=== Begin Enclosure ===

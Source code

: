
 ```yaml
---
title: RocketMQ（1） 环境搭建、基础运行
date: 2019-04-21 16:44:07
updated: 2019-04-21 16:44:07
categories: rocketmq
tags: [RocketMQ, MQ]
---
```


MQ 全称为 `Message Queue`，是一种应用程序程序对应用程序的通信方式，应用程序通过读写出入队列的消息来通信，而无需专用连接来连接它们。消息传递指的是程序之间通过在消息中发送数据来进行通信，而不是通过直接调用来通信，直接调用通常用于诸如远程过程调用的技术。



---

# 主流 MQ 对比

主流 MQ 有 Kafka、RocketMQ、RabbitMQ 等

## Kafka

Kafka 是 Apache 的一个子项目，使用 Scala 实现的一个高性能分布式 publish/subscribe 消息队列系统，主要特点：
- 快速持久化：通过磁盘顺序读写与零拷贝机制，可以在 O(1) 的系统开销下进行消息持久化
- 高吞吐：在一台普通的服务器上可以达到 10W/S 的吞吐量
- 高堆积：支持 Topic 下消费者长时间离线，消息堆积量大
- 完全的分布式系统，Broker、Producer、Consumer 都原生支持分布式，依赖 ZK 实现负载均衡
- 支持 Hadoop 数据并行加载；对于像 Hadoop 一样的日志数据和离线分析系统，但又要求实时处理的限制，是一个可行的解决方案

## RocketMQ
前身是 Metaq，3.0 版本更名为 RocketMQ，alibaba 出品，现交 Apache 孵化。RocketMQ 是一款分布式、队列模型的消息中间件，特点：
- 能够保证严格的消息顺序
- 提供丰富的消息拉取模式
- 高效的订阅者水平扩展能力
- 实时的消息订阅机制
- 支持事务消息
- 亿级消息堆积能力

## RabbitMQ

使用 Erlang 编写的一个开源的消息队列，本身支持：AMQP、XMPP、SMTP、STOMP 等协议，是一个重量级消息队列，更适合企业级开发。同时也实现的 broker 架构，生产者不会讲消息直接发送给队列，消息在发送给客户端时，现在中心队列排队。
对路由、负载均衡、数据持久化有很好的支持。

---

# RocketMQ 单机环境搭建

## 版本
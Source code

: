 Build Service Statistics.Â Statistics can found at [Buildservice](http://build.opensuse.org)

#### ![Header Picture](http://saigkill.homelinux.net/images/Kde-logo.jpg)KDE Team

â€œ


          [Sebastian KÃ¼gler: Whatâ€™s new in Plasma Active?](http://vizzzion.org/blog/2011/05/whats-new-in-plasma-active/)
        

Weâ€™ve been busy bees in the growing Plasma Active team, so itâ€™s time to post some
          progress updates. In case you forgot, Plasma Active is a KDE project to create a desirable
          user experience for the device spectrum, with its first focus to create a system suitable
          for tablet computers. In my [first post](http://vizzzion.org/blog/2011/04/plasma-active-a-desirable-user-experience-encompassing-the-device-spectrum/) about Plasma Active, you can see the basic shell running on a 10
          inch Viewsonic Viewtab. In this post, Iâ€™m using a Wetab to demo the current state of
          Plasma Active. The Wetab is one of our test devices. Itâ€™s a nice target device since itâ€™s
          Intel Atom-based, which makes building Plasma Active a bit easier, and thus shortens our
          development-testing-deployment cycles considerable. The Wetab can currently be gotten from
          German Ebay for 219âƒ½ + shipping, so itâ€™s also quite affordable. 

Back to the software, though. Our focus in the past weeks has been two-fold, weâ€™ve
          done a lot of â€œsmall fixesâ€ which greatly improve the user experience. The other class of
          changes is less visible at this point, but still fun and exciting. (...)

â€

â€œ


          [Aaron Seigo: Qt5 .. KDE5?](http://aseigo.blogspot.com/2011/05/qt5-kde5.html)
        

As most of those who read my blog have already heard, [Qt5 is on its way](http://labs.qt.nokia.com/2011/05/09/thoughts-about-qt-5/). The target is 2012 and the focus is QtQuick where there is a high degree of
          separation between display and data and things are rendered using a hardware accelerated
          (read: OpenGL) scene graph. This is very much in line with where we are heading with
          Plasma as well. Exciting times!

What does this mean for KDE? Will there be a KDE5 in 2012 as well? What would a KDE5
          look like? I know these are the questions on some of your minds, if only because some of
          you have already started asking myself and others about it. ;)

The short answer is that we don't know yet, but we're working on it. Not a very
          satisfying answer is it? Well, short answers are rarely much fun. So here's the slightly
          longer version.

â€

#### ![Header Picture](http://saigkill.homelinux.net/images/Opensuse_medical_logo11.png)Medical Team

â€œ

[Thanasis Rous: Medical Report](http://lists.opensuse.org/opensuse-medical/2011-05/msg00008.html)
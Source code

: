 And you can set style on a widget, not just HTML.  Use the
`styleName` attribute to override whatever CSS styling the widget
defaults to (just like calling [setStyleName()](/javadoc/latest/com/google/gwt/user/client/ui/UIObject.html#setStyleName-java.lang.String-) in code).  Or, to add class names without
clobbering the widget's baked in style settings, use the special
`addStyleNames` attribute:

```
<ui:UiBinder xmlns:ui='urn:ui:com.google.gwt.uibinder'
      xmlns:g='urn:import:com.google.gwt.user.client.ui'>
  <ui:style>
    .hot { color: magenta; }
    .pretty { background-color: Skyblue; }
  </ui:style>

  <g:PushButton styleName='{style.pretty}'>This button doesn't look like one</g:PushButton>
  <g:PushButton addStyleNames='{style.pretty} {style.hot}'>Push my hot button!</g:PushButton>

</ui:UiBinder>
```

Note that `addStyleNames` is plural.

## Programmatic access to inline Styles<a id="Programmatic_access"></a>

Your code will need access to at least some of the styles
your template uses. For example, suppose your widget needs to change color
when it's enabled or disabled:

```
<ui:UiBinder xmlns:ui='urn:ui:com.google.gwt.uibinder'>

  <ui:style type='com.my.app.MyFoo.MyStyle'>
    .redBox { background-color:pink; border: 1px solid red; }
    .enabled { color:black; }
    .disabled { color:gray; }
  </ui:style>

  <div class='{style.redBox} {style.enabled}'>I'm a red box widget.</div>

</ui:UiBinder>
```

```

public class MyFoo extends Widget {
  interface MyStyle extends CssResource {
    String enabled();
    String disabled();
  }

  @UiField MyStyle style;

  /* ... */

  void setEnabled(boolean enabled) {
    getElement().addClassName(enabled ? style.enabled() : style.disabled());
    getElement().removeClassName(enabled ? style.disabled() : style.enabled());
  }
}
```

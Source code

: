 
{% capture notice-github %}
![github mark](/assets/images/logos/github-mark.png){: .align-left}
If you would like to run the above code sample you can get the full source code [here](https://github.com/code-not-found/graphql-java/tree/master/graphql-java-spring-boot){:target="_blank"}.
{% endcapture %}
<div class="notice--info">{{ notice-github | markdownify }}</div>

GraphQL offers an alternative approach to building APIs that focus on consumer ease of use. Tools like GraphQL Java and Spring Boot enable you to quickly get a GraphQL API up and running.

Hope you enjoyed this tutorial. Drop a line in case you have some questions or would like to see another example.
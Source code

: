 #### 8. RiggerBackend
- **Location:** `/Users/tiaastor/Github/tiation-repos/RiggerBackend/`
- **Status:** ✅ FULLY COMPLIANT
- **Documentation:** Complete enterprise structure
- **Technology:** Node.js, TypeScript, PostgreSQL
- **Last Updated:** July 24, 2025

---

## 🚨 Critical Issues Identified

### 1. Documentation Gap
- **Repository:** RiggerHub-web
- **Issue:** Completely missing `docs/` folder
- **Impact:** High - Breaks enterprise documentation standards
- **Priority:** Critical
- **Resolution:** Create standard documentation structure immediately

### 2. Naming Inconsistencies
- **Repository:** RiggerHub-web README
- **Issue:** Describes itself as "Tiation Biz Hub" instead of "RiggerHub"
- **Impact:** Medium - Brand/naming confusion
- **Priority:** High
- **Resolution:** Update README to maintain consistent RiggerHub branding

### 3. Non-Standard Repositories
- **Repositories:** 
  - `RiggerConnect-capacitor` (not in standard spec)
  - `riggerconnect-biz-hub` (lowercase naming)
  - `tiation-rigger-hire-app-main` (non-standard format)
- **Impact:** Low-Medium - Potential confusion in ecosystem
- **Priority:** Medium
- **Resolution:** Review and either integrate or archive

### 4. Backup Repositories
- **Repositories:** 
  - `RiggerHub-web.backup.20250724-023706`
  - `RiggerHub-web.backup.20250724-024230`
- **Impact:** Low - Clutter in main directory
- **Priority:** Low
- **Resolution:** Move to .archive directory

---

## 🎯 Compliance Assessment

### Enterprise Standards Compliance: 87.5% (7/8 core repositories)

=== End Enclosure ===

[Task requirements] When a line of the records includes "RiggerHub", that line belongs in the answer.

[Response area]
- **Repository:** RiggerHub-web
- **Repository:** RiggerHub-web README
- **Issue:** Describes itself as "Tiation Biz Hub" instead of "RiggerHub"
- **Resolution:** Update README to maintain consistent RiggerHub branding
  - `RiggerHub-web.backup.20250724-023706`
  - `RiggerHub-web.backup.20250724-024230`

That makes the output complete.